Veiss cruza rápidamente la playa hacia la casa rodante, ansioso por continuar el viaje hacia el norte, ir al encuentro de la tormenta inminente, encontrar el mejor lugar de la noche donde caen los rayos destructores, el viento doblega los árboles y la lluvia barre la tierra.
Agazapada junto al panel del extremo de la góndola, Chyna había escuchado que la puerta se abría y cerraba, pero no se atrevía a creer que el asesino había partido y que su martirio había terminado.
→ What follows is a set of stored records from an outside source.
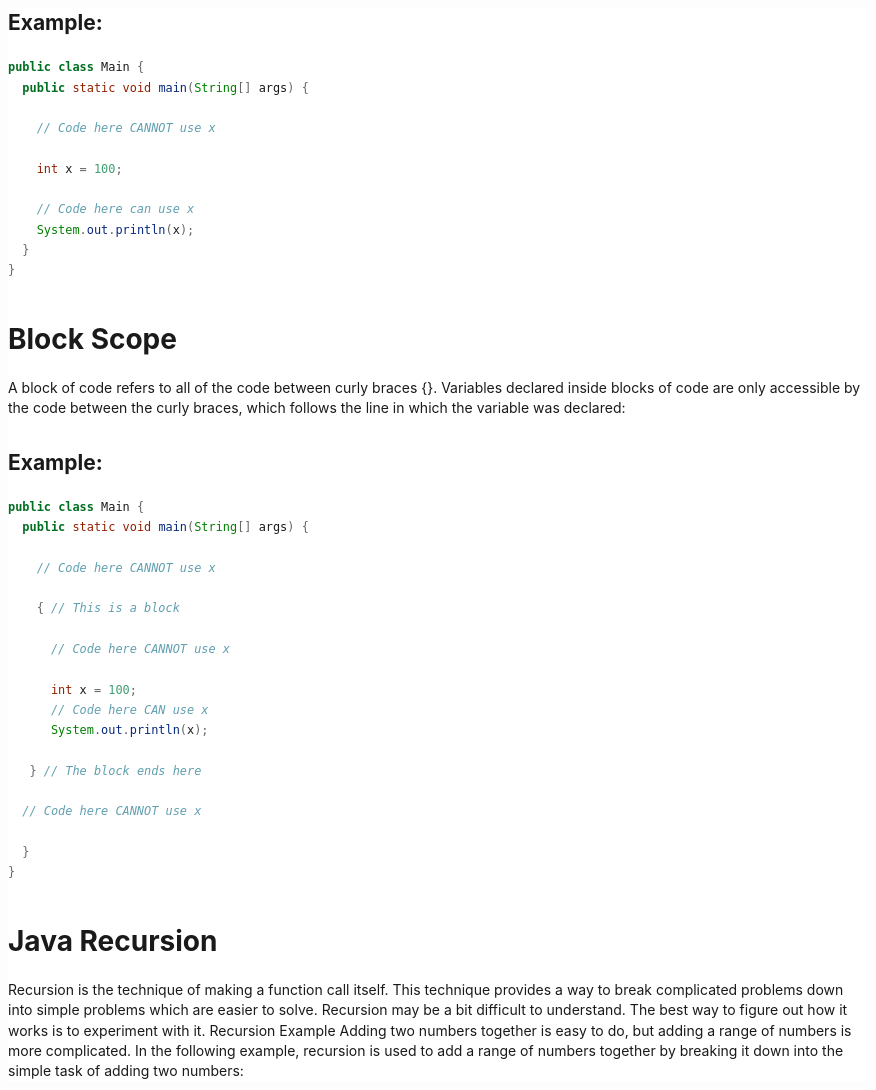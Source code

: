 ## Example:
```java
public class Main {
  public static void main(String[] args) {

    // Code here CANNOT use x

    int x = 100;

    // Code here can use x
    System.out.println(x);
  }
}
```



# Block Scope

A block of code refers to all of the code between curly braces {}.
Variables declared inside blocks of code are only accessible by the code between the curly braces, which follows the line in which the variable was declared:

## Example:
```java
public class Main {
  public static void main(String[] args) {

    // Code here CANNOT use x

    { // This is a block

      // Code here CANNOT use x

      int x = 100;
      // Code here CAN use x
      System.out.println(x);

   } // The block ends here

  // Code here CANNOT use x

  }
}
```

# Java Recursion

Recursion is the technique of making a function call itself. This technique provides a way to break complicated problems down into simple problems which are easier to solve.
Recursion may be a bit difficult to understand. The best way to figure out how it works is to experiment with it.
Recursion Example
Adding two numbers together is easy to do, but adding a range of numbers is more complicated. In the following example, recursion is used to add a range of numbers together by breaking it down into the simple task of adding two numbers:
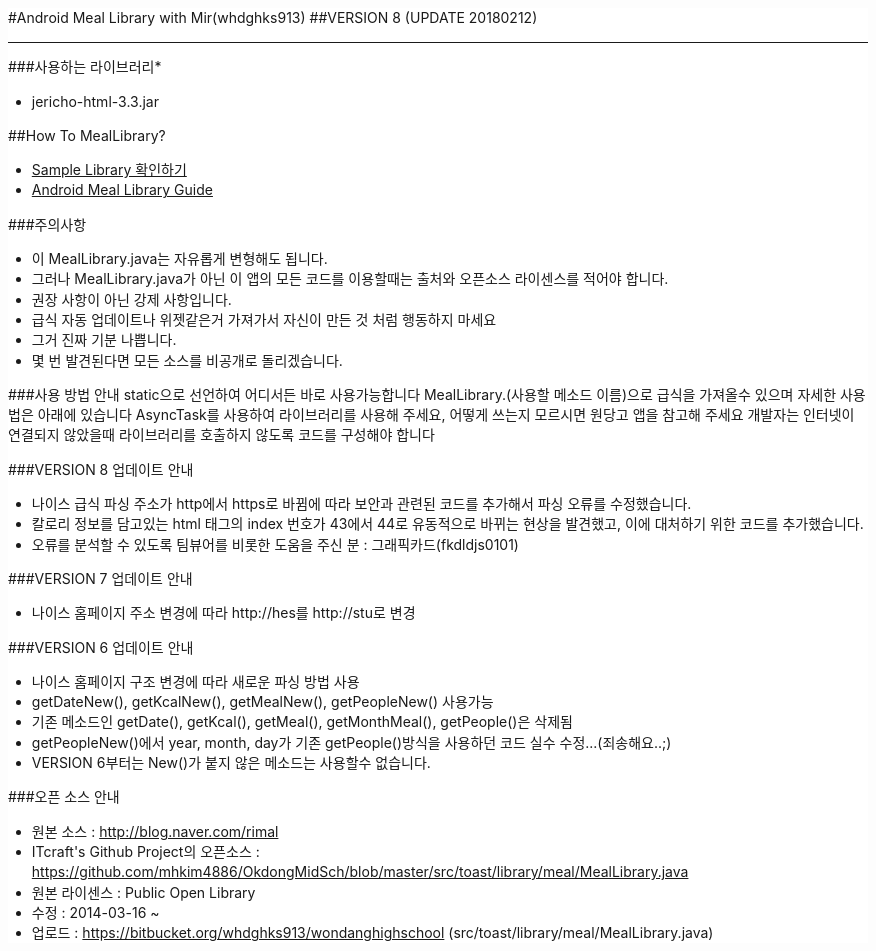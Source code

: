 #Android Meal Library with Mir(whdghks913)
##VERSION 8 (UPDATE 20180212)

***

###사용하는 라이브러리*
* jericho-html-3.3.jar




##How To MealLibrary?
* [Sample Library 확인하기](https://bitbucket.org/whdghks913/androidmeallibrary)
* [Android Meal Library Guide](http://itmir.tistory.com/579)



###주의사항
* 이 MealLibrary.java는 자유롭게 변형해도 됩니다.
* 그러나 MealLibrary.java가 아닌 이 앱의 모든 코드를 이용할때는 출처와 오픈소스 라이센스를 적어야 합니다.
* 권장 사항이 아닌 강제 사항입니다.
* 급식 자동 업데이트나 위젯같은거 가져가서 자신이 만든 것 처럼 행동하지 마세요
* 그거 진짜 기분 나쁩니다.
* 몇 번 발견된다면 모든 소스를 비공개로 돌리겠습니다.



###사용 방법 안내
static으로 선언하여 어디서든 바로 사용가능합니다
MealLibrary.(사용할 메소드 이름)으로 급식을 가져올수 있으며 자세한 사용법은 아래에 있습니다
AsyncTask를 사용하여 라이브러리를 사용해 주세요, 어떻게 쓰는지 모르시면 원당고 앱을 참고해 주세요
개발자는 인터넷이 연결되지 않았을때 라이브러리를 호출하지 않도록 코드를 구성해야 합니다




###VERSION 8 업데이트 안내
- 나이스 급식 파싱 주소가 http에서 https로 바뀜에 따라 보안과 관련된 코드를 추가해서 파싱 오류를 수정했습니다.
- 칼로리 정보를 담고있는 html 태그의 index 번호가 43에서 44로 유동적으로 바뀌는 현상을 발견했고, 이에 대처하기 위한 코드를 추가했습니다.
- 오류를 분석할 수 있도록 팀뷰어를 비롯한 도움을 주신 분 : 그래픽카드(fkdldjs0101)



###VERSION 7 업데이트 안내
- 나이스 홈페이지 주소 변경에 따라 http://hes를 http://stu로 변경




###VERSION 6 업데이트 안내
- 나이스 홈페이지 구조 변경에 따라 새로운 파싱 방법 사용
- getDateNew(), getKcalNew(), getMealNew(), getPeopleNew() 사용가능
- 기존 메소드인 getDate(), getKcal(), getMeal(), getMonthMeal(), getPeople()은 삭제됨
- getPeopleNew()에서 year, month, day가 기존 getPeople()방식을 사용하던 코드 실수 수정...(죄송해요..;)
- VERSION 6부터는 New()가 붙지 않은 메소드는 사용할수 없습니다.



###오픈 소스 안내
- 원본 소스 : http://blog.naver.com/rimal
- ITcraft's Github Project의 오픈소스 : https://github.com/mhkim4886/OkdongMidSch/blob/master/src/toast/library/meal/MealLibrary.java
- 원본 라이센스 : Public Open Library
- 수정 : 2014-03-16 ~
- 업로드 : https://bitbucket.org/whdghks913/wondanghighschool (src/toast/library/meal/MealLibrary.java)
Había contenido el aliento a la espera de que la puerta se abriera otra vez y los pasos se acercaran.
Pero al oír el roce y el chasquido de la llave seguido por el del cerrojo, había avanzado por el pasillo central, agazapada y sigilosa como una gata, porque tenía la certeza irracional de que él, aun desde afuera, oiría el menor ruido.
Al llegar al extremo exterior del pasillo se había detenido bruscamente cuando una serie de mazazos violentos estremeció las paredes del local. No tenía la menor idea de qué era lo que golpeaba con tanta furia.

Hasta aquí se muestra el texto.